Turkey replaces elected Kurdish officials with appointees, sparking protests

The move comes in the wake of July's coup attempt; Turkey has been under a state of emergency since.

|
Sertac Kayar/Reuters
Barriers around a government building in Sur, Turkey, after the elected mayor was replaced by the central government.

Turkish police used water cannons and teargas to disperse protesters Sunday after Ankara announced it had replaced 28 elected municipal and district mayors in several predominantly Kurdish towns in Turkey's east and southeast.

The removed officials are suspected of colluding with groups the government considers terrorist organizations, the Interior Ministry announced Sunday, adding that the decision was in line with a governmental decree enacted in the wake of a failed military coup.

Turkey declared a state of emergency following the July 15 coup attempt that allows the government to rule by decree. It has since suspended tens of thousands of people from government jobs over suspected links to terrorist organizations.

Of the officials replaced with by Ankara-appointed deputy and district governors Sunday, 24 are suspected of ties with the outlawed Kurdistan Workers' Party or PKK, and four are thought to be linked to the Gulen movement the governments alleges is responsible for the abortive coup that left over 270 people dead.

The ministry said in its statement that when local governments "come under the influence of terrorist organizations, it is the state's primary duty to take precautions against those who have usurped the people's will."

"Being an elected official isn't a license to commit crimes," Justice Minister Bekir Bozdag wrote on Twitter. "If mayors and town councilors finance terrorism by transferring public funds allocated to them to serve the people...., they lose their democratic legitimacy."

The United States embassy in Ankara expressed concern over the government's actions, saying in a statement that it hoped the substitute office-holders who took up their new posts Sunday would be temporary and that "local citizens will soon be permitted to choose new local officials in accordance with Turkish law."

Three of the 28 officials are members of Turkey's ruling Justice and Development Party; one belongs to the Nationalist Movement Party and the rest to pro-Kurdish parties.

The pro-Kurdish People's Democracy Party, or HDP, condemned the appointments as a "coup by trustees" that violates the Turkish constitution and the European Convention of Human Rights.

"This unlawful and arbitrary action will only deepen existing problems in Kurdish towns and cause the Kurdish issue to be even more unsolvable," the party said in a statement.

The main opposition Republican People's Party also condemned the move. A delegation of senior party members spoke to reporters in the southeastern city of Diyarbakir, where they called the appointments unlawful and said they would be taking the decision to Turkey's constitutional court.

Addressing the nation on Sunday for the Muslim holiday Eid, President Recep Tayyip Erdogan said he was determined to "save Turkey from the PKK scourge."

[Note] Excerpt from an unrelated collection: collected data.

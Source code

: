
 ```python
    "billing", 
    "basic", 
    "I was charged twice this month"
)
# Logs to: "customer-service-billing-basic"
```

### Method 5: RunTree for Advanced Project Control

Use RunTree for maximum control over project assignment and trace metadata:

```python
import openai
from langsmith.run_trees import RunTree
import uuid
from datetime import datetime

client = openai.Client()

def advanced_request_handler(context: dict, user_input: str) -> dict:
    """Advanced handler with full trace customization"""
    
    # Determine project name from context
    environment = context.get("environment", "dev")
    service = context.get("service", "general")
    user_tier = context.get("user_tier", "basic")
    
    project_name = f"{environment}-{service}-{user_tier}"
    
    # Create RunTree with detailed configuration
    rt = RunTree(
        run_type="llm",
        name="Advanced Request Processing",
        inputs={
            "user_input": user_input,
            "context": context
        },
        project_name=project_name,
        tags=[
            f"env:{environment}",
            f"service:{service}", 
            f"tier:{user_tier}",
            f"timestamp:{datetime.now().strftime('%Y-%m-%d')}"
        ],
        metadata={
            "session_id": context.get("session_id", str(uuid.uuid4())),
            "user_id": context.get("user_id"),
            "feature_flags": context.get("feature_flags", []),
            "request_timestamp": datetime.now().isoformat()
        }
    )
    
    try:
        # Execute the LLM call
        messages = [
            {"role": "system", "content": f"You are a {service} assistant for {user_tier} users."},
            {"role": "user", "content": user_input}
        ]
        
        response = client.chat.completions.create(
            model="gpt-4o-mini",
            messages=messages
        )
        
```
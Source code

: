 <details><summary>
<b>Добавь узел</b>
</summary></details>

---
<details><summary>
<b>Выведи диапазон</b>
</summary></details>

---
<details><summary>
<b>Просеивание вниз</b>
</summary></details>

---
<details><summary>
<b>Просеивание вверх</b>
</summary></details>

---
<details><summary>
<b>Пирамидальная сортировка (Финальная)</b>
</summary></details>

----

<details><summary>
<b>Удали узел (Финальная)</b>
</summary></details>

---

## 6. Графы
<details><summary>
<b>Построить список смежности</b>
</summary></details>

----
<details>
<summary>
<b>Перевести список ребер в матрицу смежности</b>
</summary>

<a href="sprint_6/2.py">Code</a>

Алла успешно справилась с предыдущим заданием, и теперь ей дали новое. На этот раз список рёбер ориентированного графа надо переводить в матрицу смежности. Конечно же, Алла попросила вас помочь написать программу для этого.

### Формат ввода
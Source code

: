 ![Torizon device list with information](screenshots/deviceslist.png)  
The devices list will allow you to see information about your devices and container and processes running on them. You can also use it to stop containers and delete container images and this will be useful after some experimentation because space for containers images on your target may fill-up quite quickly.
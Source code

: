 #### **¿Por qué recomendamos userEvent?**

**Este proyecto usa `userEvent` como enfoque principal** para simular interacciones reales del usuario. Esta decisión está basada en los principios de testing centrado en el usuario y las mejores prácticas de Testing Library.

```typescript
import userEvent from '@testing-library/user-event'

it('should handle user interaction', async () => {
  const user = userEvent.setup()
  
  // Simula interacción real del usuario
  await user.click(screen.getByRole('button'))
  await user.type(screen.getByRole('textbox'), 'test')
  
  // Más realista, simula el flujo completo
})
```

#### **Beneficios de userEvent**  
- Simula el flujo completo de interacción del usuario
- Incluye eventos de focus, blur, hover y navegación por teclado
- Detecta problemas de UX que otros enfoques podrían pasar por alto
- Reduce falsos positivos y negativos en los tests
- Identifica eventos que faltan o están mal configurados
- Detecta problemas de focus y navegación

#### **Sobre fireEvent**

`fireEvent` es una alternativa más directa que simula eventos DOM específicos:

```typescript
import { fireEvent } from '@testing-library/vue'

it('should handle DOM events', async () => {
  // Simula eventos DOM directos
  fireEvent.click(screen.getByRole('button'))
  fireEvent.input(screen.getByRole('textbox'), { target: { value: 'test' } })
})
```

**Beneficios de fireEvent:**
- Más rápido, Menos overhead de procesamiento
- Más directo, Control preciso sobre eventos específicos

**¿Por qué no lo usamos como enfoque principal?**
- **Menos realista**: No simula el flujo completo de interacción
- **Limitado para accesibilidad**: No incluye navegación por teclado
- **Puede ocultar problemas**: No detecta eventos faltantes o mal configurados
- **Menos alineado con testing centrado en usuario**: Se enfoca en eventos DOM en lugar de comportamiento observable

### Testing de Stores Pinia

"Like the Gulen movement, the PKK cannot possibly withstand the power of the people and the strength of the state," Erdogan said in a video statement.

The private Dogan news agency reported that a group of about 200 people gathered in front of city hall in the southeastern town of Suruc to protest the government-installed officials and were dispersed with tear gas and water cannons. A protest in front of Batman city hall was broken up in the same way.

Four people, including a deputy mayor, were briefly detained in a minor skirmish outside city hall in the southeastern province of Hakkari. Co-mayor Fatma Yildiz, who was replaced Sunday morning, said the decision was "a blow against the will of the people," Dogan reported.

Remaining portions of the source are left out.